Before You Turn Your Current Residence Into A Rental Property, Make Sure You’re Willing To Do These Things.
So, you want to turn your home into a rental property? Great move! Owning investment properties is an important part of any solid retirement plan. However, here are a few things you may want to consider before jumping into being a landlord.
After being in the business of managing rental property for over 30 years, we have seen our share of good intentioned landlords quickly find that owning rental property is not what they envisioned. I mean how hard can it be? Am I right? Our home is perfect, everyone will want it so it will rent quick, I think it’s way better then the house down the street so it will rent for way more then that did, the tenants will take as good a care for our home as I did, we will be great friends, nothing will break, and we will sit back and rake it in. Although it may seem like an exaggeration, chances are you have probably thought one or more of these things yourself. The harsh reality is that being a landlord is tough. If it were easy, everyone would do it.
Prior to making the decision to turn your current home into an investment, or even to buy your first rental property, you should first assess your willingness to do the following things we have seen first-time real estate investors have a hard time with.

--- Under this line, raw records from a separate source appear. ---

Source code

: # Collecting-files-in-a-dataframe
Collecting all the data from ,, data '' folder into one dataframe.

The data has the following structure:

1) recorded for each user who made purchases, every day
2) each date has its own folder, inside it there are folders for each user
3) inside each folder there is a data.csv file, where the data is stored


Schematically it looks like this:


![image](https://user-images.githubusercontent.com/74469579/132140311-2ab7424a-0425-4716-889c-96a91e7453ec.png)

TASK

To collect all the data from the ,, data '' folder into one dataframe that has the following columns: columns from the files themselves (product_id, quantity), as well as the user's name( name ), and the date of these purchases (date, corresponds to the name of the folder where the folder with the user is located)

Share your home with others
It may seem like a small thing but many first-time landlords, especially those who are turning their current residence into a rental, can never get past the thought that someone is living in “their” home. The unfortunate truth is that very few tenants will ever treat a rental property like you did. The biggest two reasons why is 1.) They are not you, and 2.) They don’t own it like you did. When I was a teenager, it wasn’t until I had to start working and buying my own things, that I finally began respecting the things that I had. Many tenants choose to rent because they simply do not want the responsibilities that come with home ownership. Where you had a vested interest in making sure preventative maintenance items were done regularly, because the tenant has no ownership, they are much less likely to invest their time and money.
Devote time and hard work to manage your business
When it gets right down to it, this is a business. As with any business, it takes time and hard work in order to be successful. Many first-time landlords grossly underestimate the amount of time and effort it takes to own a rental property. Be sure you either have the time to devote to your rental property, or do what most successful businesses do and hire someone to run the day to day aspects of the business, in this case a property manager.

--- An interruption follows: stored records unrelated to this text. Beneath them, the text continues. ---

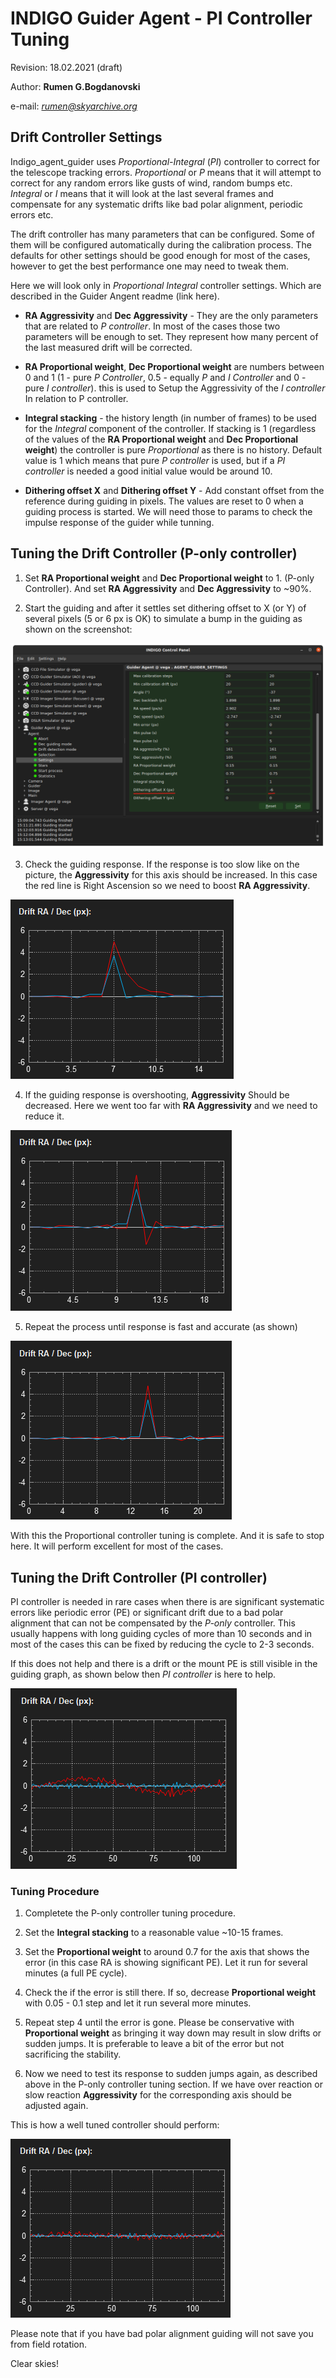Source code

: # INDIGO Guider Agent - PI Controller Tuning

Revision: 18.02.2021 (draft)

Author: **Rumen G.Bogdanovski**

e-mail: *rumen@skyarchive.org*

## Drift Controller Settings

Indigo_agent_guider uses *Proportional-Integral* (*PI*) controller to correct for the telescope tracking errors. *Proportional* or *P*
means that it will attempt to correct for any random errors like gusts of wind, random bumps etc. *Integral* or *I* means
that it will look at the last several frames and compensate for any systematic drifts like bad polar alignment, periodic
errors etc.

The drift controller has many parameters that can be configured. Some of them will be configured automatically
during the calibration process. The defaults for other settings should be good enough for most of the cases, however
to get the best performance one may need to tweak them.

Here we will look only in *Proportional Integral* controller settings. Which are described in the Guider Angent readme (link here).

* **RA Aggressivity** and **Dec Aggressivity** - They are the only parameters that are related to *P controller*. In most of the cases those two parameters will be enough to set. They represent how many percent of the last measured drift will be corrected.

* **RA Proportional weight**, **Dec Proportional weight** are numbers between 0 and 1 (1 - pure *P Controller*, 0.5 - equally *P* and *I Controller* and 0 - pure *I controller*). this is used to Setup the Aggressivity of the *I controller* In relation to P controller.

* **Integral stacking** - the history length (in number of frames) to be used for the *Integral* component of the controller. If stacking is 1 (regardless of the values of the **RA Proportional weight** and **Dec Proportional weight**) the controller is pure *Proportional* as there is no history.
Default value is 1 which means that pure *P controller* is used, but if a *PI controller* is needed a good initial value would be around 10.

* **Dithering offset X** and  **Dithering offset Y** - Add constant offset from the reference during guiding in pixels. The values are reset to 0 when a guiding process is started. We will need those to params to check the impulse response of the guider while tunning.

## Tuning the Drift Controller (P-only controller)

1. Set **RA Proportional weight** and **Dec Proportional weight** to 1.
(P-only Controller). And set **RA Aggressivity** and **Dec Aggressivity** to ~90%.

2. Start the guiding and after it settles set dithering offset to X (or Y) of several pixels (5 or 6 px is OK) to simulate a bump in the guiding as shown on the screenshot:

![](GUIDING_PI_CONTROLLER_TUNING/1.ICP_dither.png)

3. Check the guiding response. If the response is too slow like on the picture, the **Aggressivity** for this axis should be increased. In this case the red line is Right Ascension so we need to boost **RA Aggressivity**.

![](GUIDING_PI_CONTROLLER_TUNING/2.undershoot.png)

4. If the guiding response is overshooting, **Aggressivity** Should be decreased. Here we went too far with **RA Aggressivity** and we need to reduce it.

![](GUIDING_PI_CONTROLLER_TUNING/3.overshoot.png)

5. Repeat the process until response is fast and accurate (as shown)

![](GUIDING_PI_CONTROLLER_TUNING/4.ok_response.png)

With this the Proportional controller tuning is complete. And it is safe to stop here. It will perform excellent for most of the cases.

## Tuning the Drift Controller (PI controller)
PI controller is needed in rare cases when there is are significant systematic errors like periodic error (PE) or significant drift due to a bad polar alignment that can not be compensated by the *P-only* controller. This usually happens with long guiding cycles of more than 10 seconds and in most of the cases this can be fixed by reducing the cycle to 2-3 seconds.

If this does not help and there is a drift or the mount PE is still visible in the guiding graph, as shown below then *PI controller* is here to help.

![](GUIDING_PI_CONTROLLER_TUNING/6.P_only.png)

### Tuning Procedure
1. Completete the P-only controller tuning procedure.

2. Set the **Integral stacking** to a reasonable value ~10-15 frames.

3. Set the **Proportional weight** to around 0.7 for the axis that shows the error (in this case RA is showing significant PE). Let it run for several minutes (a full PE cycle).

4. Check the if the error is still there. If so, decrease **Proportional weight** with 0.05 - 0.1 step and let it run several more minutes.

5. Repeat step 4 until the error is gone. Please be conservative with **Proportional weight** as bringing it way down may result in slow drifts or sudden jumps. It is preferable to leave a bit of the error but not sacrificing the stability.

6. Now we need to test its response to sudden jumps again, as described above in the P-only controller tuning section. If we have over reaction or slow reaction **Aggressivity** for the corresponding axis should be adjusted again.

This is how a well tuned controller should perform:

![](GUIDING_PI_CONTROLLER_TUNING/7.tunned.png)

Please note that if you have bad polar alignment guiding will not save you from field rotation.

Clear skies!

Provide good services to your tenants
Any business that wants to stay in business must take care of their customer. As with any other business you also have a customer. Your customer is the tenant. Businesses who don’t take care of their customer will find that their customers don’t come back. Your number one expense as a real estate investor is tenant turnover. In order for you to be successful, you must do all you can to reduce that expense. Landlords, who take care of their customers, will find that they continue to come back when it’s lease renewal time.

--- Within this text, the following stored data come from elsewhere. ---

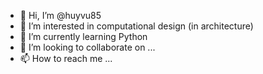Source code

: - 👋 Hi, I’m @huyvu85
- 👀 I’m interested in computational design (in architecture)
- 🌱 I’m currently learning Python
- 💞️ I’m looking to collaborate on ...
- 📫 How to reach me ...

<!---
huyvu85/huyvu85 is a ✨ special ✨ repository because its `README.md` (this file) appears on your GitHub profile.
You can click the Preview link to take a look at your changes.
--->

Make repairs and maintain your property
Just as every business has customers, they also have a product. The product you are selling is your property. When apple released the iPhone in June of 2007, it revolutionized the business and communication world. Customers flocked to their stores and waited in line hours, and in some cases days to get one. Apple continues to have a colt-like following of customers who will do anything to get their hands on the most recently released iPhone. But imagine that, in Apple’s success, they decided not to make any improvements or updates to their amazing product. If they had failed to do that, the iPhone would be about as relevant as a typewriter. Like in the example of Apple, you must be willing to continue to commit to updating, and improving your product if it is to maintain its value and relevance in the marketplace.
Deal with difﬁcult tenants
Just because the tenant is your customer, doesn’t mean there are not problems. I often say that we should probably not refer to ourselves as property managers, but should be called tenant managers instead. After all, it’s not the property who fails to pay rent, causes damage, or gets into an argument with a neighbor. Many landlords drastically underestimate the time, energy, and patience it takes to manage the relationship with the tenant.
Become familiar with state, local, and federal laws and regulations regarding landlord and tenant relationships
This is one way first –time landlords open themselves up to tremendous liability. Laws and regulations are always evolving and changing. As with any business or profession, be sure to commit time to first, learning all you can about federal, state and local tenant landlord laws and second, staying up to date with changes in those laws that effect you.
Consult and hire proven professionals, such as real estate agents, attorneys, tax preparers and property managers
What ever you do, don’t go at it alone. Be sure to rely on the professional advice of experts in the industry. Remember, just because someone has a license, that doesn’t make them an expert. Just because someone knows how to file taxes, doesn’t make them the best CPA for a real estate investor. Seek out, interview, and get help from industry experts.
Investing in real estate can be a great experience, be very profitable, and put you on the road to great financial success and independence when done the right way. Make sure to go in with both eyes wide open, and with a business mindset and I am confident you will be on your way.